======== RECORDS PROVIDED ========
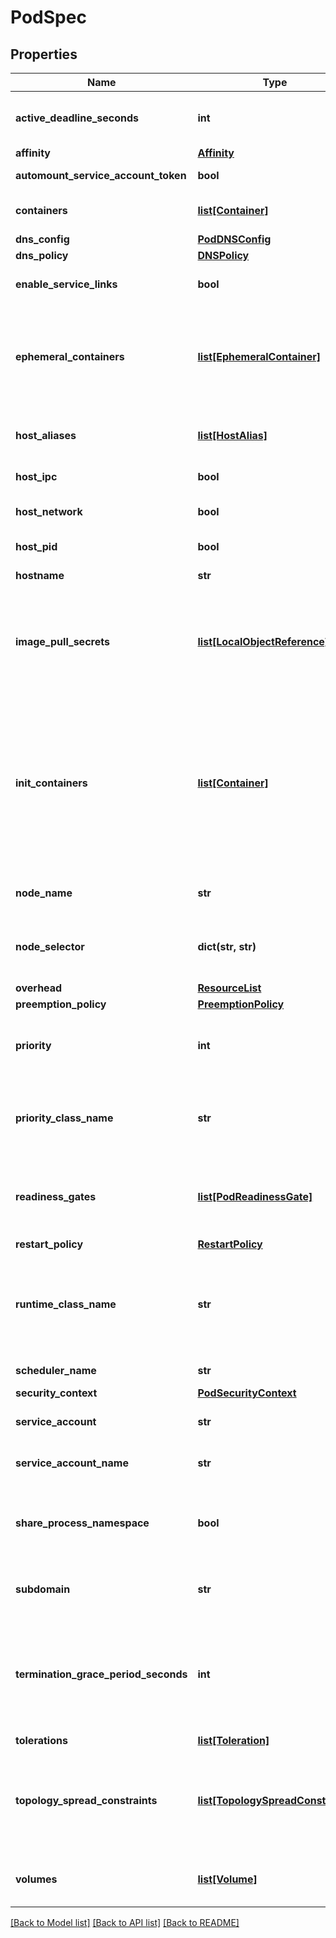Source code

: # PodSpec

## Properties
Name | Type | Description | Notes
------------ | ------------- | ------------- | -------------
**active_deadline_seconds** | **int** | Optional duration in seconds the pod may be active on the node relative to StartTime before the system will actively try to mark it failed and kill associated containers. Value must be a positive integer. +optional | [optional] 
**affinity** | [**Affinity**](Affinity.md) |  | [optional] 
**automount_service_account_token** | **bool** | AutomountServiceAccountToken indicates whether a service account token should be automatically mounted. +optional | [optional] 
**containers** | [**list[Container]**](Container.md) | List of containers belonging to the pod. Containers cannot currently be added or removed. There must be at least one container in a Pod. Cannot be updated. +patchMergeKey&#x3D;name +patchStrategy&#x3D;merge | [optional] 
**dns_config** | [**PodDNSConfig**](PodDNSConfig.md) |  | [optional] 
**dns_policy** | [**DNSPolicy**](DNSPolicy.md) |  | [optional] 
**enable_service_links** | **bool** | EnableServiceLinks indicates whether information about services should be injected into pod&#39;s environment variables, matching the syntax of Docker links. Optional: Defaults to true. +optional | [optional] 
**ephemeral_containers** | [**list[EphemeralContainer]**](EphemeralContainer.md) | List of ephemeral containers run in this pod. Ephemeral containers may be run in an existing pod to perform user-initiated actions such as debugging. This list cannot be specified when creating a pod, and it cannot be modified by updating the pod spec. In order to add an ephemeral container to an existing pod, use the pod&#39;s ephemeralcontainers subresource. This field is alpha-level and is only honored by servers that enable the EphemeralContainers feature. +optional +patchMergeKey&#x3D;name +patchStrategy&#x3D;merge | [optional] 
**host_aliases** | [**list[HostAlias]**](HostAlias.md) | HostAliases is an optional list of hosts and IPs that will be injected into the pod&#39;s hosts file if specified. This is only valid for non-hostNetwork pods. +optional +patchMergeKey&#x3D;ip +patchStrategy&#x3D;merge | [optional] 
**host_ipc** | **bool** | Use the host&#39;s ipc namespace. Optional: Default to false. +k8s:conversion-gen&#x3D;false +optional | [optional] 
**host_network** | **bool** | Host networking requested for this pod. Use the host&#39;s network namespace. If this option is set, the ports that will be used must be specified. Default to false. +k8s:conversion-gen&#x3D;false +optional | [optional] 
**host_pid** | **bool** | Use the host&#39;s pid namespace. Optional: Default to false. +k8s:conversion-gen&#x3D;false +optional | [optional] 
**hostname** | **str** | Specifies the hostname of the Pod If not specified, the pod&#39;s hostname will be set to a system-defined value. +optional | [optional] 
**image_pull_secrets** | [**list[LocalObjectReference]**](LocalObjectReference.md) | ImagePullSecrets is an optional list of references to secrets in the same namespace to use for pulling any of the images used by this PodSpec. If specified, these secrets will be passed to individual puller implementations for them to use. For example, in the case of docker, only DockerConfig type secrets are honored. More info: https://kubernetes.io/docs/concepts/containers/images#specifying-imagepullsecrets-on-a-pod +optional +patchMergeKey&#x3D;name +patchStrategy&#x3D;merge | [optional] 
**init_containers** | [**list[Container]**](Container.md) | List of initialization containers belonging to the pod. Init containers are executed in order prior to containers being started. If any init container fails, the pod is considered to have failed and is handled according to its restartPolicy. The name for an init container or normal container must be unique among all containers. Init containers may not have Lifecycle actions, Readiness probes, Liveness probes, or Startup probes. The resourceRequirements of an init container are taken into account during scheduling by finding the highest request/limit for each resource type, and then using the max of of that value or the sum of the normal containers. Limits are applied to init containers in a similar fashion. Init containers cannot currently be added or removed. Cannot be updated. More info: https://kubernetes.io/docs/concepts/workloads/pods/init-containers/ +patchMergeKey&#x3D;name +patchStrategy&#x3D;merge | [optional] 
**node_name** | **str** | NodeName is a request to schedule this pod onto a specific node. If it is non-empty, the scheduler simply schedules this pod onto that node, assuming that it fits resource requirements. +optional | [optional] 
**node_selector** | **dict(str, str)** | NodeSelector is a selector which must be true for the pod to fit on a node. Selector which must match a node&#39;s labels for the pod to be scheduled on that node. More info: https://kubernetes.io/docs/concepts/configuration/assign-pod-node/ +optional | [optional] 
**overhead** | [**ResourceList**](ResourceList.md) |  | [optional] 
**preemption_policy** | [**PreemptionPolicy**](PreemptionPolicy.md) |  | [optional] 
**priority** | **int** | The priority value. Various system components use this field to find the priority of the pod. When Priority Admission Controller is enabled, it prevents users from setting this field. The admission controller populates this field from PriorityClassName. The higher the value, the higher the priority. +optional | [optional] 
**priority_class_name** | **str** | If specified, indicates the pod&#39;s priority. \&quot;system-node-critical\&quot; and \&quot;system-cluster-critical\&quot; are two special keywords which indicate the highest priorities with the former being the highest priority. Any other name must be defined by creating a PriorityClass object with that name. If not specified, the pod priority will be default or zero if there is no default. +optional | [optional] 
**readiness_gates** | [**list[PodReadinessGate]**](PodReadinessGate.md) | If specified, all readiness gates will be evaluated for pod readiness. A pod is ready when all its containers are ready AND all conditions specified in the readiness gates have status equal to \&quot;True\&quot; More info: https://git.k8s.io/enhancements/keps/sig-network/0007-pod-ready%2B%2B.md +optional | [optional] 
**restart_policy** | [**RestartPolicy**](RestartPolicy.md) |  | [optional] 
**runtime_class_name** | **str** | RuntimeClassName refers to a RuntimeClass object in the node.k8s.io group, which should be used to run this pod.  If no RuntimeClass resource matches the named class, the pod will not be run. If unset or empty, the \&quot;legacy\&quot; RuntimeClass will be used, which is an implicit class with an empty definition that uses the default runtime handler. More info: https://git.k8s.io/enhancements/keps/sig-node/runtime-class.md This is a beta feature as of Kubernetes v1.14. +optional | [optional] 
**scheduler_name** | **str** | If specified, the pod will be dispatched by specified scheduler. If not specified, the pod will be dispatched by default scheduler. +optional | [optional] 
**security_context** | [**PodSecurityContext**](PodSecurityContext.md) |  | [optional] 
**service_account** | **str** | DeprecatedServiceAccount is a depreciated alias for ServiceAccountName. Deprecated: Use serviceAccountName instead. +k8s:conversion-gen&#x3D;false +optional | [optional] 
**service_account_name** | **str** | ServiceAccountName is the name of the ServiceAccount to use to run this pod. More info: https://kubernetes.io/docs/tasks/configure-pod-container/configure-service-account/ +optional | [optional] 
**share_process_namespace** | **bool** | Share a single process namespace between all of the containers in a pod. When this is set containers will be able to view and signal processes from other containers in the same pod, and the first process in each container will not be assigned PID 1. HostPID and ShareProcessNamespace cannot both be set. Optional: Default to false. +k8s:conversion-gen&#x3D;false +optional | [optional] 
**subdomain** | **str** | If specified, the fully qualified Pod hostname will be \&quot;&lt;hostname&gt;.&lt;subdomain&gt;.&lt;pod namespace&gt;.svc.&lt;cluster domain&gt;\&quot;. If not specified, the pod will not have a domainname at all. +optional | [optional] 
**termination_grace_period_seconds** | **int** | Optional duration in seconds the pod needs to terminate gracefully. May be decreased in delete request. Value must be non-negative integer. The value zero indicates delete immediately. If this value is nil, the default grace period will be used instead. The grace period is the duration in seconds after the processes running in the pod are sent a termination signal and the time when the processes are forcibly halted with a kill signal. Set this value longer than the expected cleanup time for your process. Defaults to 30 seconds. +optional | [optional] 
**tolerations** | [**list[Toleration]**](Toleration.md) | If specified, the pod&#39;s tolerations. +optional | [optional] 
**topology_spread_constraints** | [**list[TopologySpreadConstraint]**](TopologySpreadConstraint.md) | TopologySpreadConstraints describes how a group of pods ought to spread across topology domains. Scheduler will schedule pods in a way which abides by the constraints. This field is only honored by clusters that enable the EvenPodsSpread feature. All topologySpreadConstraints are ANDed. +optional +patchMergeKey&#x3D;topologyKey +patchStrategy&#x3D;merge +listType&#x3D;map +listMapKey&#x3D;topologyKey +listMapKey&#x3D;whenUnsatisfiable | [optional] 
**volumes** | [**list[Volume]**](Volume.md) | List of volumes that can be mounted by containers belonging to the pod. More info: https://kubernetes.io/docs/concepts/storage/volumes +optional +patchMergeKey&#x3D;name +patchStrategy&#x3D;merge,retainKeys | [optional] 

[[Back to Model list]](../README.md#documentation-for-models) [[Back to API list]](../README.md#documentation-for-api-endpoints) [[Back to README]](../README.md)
========
======== RECORDS PROVIDED ========
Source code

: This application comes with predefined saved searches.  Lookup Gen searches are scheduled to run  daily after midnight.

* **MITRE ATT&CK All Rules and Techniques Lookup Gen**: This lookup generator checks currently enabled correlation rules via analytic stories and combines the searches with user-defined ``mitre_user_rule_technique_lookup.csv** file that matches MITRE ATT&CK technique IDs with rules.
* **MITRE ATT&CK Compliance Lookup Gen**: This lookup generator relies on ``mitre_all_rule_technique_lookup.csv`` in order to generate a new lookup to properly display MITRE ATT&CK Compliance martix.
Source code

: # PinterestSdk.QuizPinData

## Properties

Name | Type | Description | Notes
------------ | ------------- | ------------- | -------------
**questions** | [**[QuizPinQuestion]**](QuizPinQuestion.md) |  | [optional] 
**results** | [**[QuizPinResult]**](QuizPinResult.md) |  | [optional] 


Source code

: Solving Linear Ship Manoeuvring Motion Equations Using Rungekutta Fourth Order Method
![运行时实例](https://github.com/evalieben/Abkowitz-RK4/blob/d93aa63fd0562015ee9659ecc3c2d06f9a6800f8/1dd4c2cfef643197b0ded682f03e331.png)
========
What the answer needs is every line from the data above with "concepts" in it.

**image_pull_secrets** | [**list[LocalObjectReference]**](LocalObjectReference.md) | ImagePullSecrets is an optional list of references to secrets in the same namespace to use for pulling any of the images used by this PodSpec. If specified, these secrets will be passed to individual puller implementations for them to use. For example, in the case of docker, only DockerConfig type secrets are honored. More info: https://kubernetes.io/docs/concepts/containers/images#specifying-imagepullsecrets-on-a-pod +optional +patchMergeKey&#x3D;name +patchStrategy&#x3D;merge | [optional] 
**init_containers** | [**list[Container]**](Container.md) | List of initialization containers belonging to the pod. Init containers are executed in order prior to containers being started. If any init container fails, the pod is considered to have failed and is handled according to its restartPolicy. The name for an init container or normal container must be unique among all containers. Init containers may not have Lifecycle actions, Readiness probes, Liveness probes, or Startup probes. The resourceRequirements of an init container are taken into account during scheduling by finding the highest request/limit for each resource type, and then using the max of of that value or the sum of the normal containers. Limits are applied to init containers in a similar fashion. Init containers cannot currently be added or removed. Cannot be updated. More info: https://kubernetes.io/docs/concepts/workloads/pods/init-containers/ +patchMergeKey&#x3D;name +patchStrategy&#x3D;merge | [optional] 
**node_selector** | **dict(str, str)** | NodeSelector is a selector which must be true for the pod to fit on a node. Selector which must match a node&#39;s labels for the pod to be scheduled on that node. More info: https://kubernetes.io/docs/concepts/configuration/assign-pod-node/ +optional | [optional] 
**volumes** | [**list[Volume]**](Volume.md) | List of volumes that can be mounted by containers belonging to the pod. More info: https://kubernetes.io/docs/concepts/storage/volumes +optional +patchMergeKey&#x3D;name +patchStrategy&#x3D;merge,retainKeys | [optional] 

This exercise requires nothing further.